Mon fils a oublié de venir me chercher à l’hôpital, malgré mes dix appels consécutifs.

J’ai passé deux semaines en cardiologie après un léger infarctus.

J’ai appelé Kevin trois fois pour lui annoncer ma sortie, mais il n’a pas répondu.

Quand la voiture s’est arrêtée devant le portail, j’ai tenté de sourire au chauffeur comme si de rien n’était. « Merci, monsieur, mon fils… il va bientôt sortir.

» Mais dès que le taxi a redémarré, mon sourire s’est effacé.

Devant moi se dressait notre maison : la villa coloniale à deux étages qu’Arthur et moi avions achetée quarante ans plus tôt.

C’est ici que nous avons élevé Kevin, fêté Noël… et c’est ici qu’Arthur est décédé il y a six mois.

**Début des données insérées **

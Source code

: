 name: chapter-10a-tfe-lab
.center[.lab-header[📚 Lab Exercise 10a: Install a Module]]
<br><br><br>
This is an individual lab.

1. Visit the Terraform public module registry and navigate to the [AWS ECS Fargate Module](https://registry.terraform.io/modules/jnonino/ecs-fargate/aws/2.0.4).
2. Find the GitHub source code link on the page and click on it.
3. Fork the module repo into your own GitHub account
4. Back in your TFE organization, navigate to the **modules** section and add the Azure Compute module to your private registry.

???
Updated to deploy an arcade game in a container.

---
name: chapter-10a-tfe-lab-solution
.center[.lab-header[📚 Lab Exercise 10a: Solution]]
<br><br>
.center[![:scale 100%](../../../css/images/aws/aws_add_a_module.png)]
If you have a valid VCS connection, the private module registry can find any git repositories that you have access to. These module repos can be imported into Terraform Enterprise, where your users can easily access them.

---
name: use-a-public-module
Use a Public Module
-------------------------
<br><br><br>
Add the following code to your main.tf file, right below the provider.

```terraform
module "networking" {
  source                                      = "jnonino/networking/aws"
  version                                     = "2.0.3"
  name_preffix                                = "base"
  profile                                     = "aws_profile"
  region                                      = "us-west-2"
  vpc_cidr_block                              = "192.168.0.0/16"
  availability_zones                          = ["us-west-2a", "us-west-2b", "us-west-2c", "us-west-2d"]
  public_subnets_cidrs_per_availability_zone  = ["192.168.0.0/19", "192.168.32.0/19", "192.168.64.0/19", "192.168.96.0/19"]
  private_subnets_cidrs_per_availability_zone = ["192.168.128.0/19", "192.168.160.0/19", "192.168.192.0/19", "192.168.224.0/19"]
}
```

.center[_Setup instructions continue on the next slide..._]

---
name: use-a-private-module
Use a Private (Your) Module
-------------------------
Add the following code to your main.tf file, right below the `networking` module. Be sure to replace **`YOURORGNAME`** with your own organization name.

J’ai descendu lentement l’allée, sorti mes clés d’une main tremblante et essayé d’ouvrir la porte.

La clé ne correspondait pas, et sur la porte était accrochée une nouvelle plaque, brillante et inconnue : « KEVIN & ALINA ». Mon nom a disparu, tout comme notre nom de famille, comme si toute ma vie s’était retrouvée prisonnière de ces murs.

De l’intérieur parvinrent des rires féminins et le tintement de verres. Je me suis figée, le cœur battant la chamade.

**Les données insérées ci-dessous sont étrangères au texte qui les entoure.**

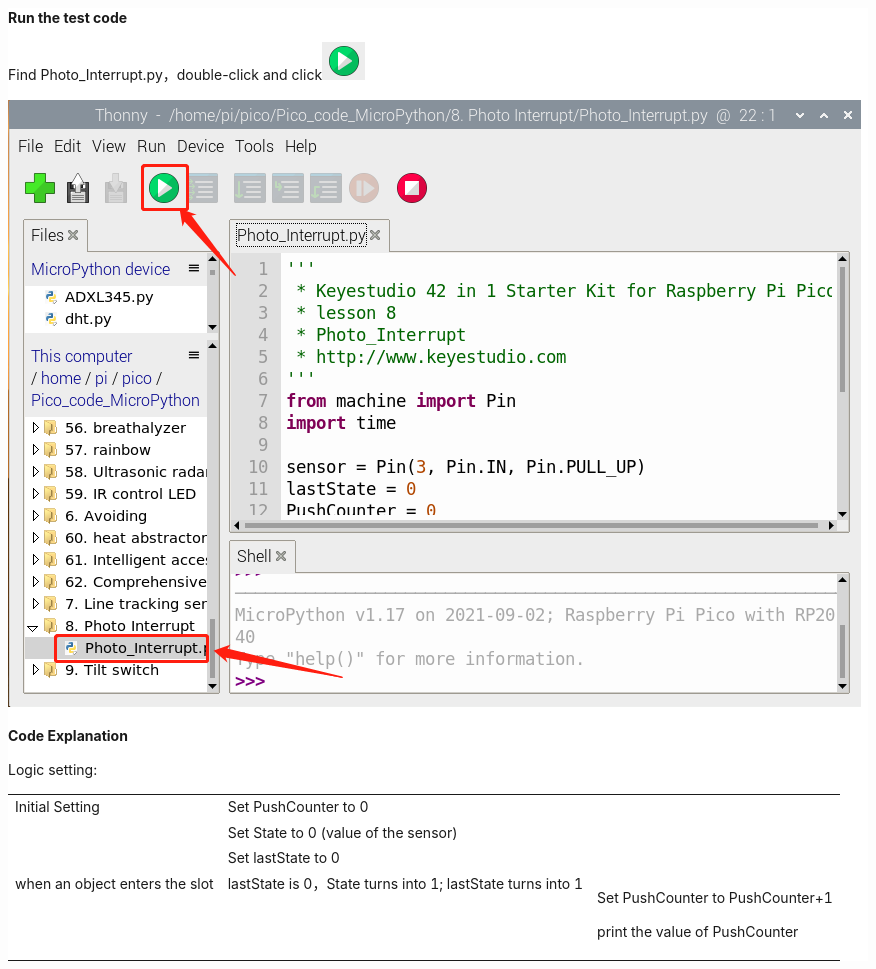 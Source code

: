 **Run the test code**

Find Photo\_Interrupt.py，double-click and click![](/media/d1dbbae869194ef12c2d684636f1ce4b.png)

![](/media/ec6e621fd397a4408642b797f6344a04.png)

**Code Explanation**

Logic setting:

<table>
<tbody>
<tr class="odd">
<td>Initial Setting</td>
<td>Set PushCounter to 0</td>
<td></td>
</tr>
<tr class="even">
<td></td>
<td>Set State to 0 (value of the sensor)</td>
<td></td>
</tr>
<tr class="odd">
<td></td>
<td>Set lastState to 0</td>
<td></td>
</tr>
<tr class="even">
<td>when an object enters the slot</td>
<td>lastState is 0，State turns into 1; lastState turns into 1</td>
<td><p>Set PushCounter to PushCounter+1</p>
<p>print the value of PushCounter</p></td> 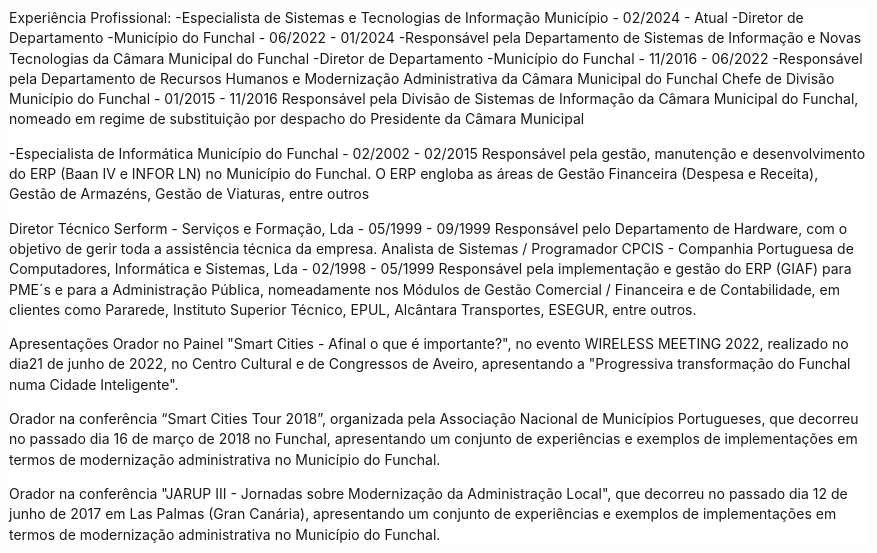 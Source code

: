 Experiência Profissional:
-Especialista de Sistemas e Tecnologias de Informação Município - 02/2024 - Atual
-Diretor de Departamento
-Município do Funchal - 06/2022 - 01/2024
-Responsável pela Departamento de Sistemas de Informação e Novas Tecnologias da Câmara Municipal do Funchal
-Diretor de Departamento
-Município do Funchal - 11/2016 - 06/2022
-Responsável pela Departamento de Recursos Humanos e Modernização Administrativa da Câmara Municipal do Funchal
Chefe de Divisão
Município do Funchal - 01/2015 - 11/2016
Responsável pela Divisão de Sistemas de Informação da Câmara Municipal do Funchal, nomeado em regime de
substituição por despacho do Presidente da Câmara Municipal

-Especialista de Informática
Município do Funchal - 02/2002 - 02/2015
Responsável pela gestão, manutenção e desenvolvimento do ERP (Baan IV e INFOR LN) no Município do Funchal. O
ERP engloba as áreas de Gestão Financeira (Despesa e Receita), Gestão de Armazéns, Gestão de Viaturas, entre outros

Diretor Técnico
Serform - Serviços e Formação, Lda - 05/1999 - 09/1999
Responsável pelo Departamento de Hardware, com o objetivo de gerir toda a assistência técnica da empresa.
Analista de Sistemas / Programador
CPCIS - Companhia Portuguesa de Computadores, Informática e Sistemas, Lda - 02/1998 - 05/1999
Responsável pela implementação e gestão do ERP (GIAF) para PME´s e para a Administração Pública, nomeadamente
nos Módulos de Gestão Comercial / Financeira e de Contabilidade, em clientes como Pararede, Instituto Superior Técnico,
EPUL, Alcântara Transportes, ESEGUR, entre outros.


Apresentações
Orador no Painel "Smart Cities - Afinal o que é importante?", no evento WIRELESS MEETING 2022, realizado no dia21
de junho de 2022, no Centro Cultural e de Congressos de Aveiro, apresentando a "Progressiva transformação do Funchal
numa Cidade Inteligente".

Orador na conferência “Smart Cities Tour 2018”, organizada pela Associação Nacional de Municípios Portugueses, que
decorreu no passado dia 16 de março de 2018 no Funchal, apresentando um conjunto de experiências e exemplos de
implementações em termos de modernização administrativa no Município do Funchal.

Orador na conferência "JARUP III - Jornadas sobre Modernização da Administração Local", que decorreu no passado dia
12 de junho de 2017 em Las Palmas (Gran Canária), apresentando um conjunto de experiências e exemplos de
implementações em termos de modernização administrativa no Município do Funchal.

M’approchant de la fenêtre, je les ai vus : une femme aux longs cheveux blonds. Mon fils, Kevin, l’enlaçait, et elle était enceinte et portait ma robe de chambre – celle qu’Arthur m’avait offerte. Un frisson m’a parcourue.

Machinalement, je suis allée à la porte et j’ai frappé. Elle s’est ouverte. Alina se tenait devant moi – jeune, sûre d’elle, me regardant comme si j’étais une simple passante.

« Qui cherches-tu ? » demanda-t-elle d’une voix glaciale.

Kevin apparut derrière elle. Son regard était étrange. Il ne sourit pas. Son visage était figé, comme s’il hésitait à me répondre ou à faire semblant de ne pas me voir.

« Maman, que fais-tu ici ? » demanda-t-elle, irritée.

Je serrai la clé dans ma main, symbole de ma place étrangère dans sa vie, et murmurai : « Je croyais que tu avais oublié de venir me chercher. » Il détourna le regard, et Alina se blottit inconsciemment contre lui.

Je me retournai et partis, réalisant que le pire était arrivé non pas à lui, mais à moi. Mon fils n’était pas devenu celui que nous avions espéré.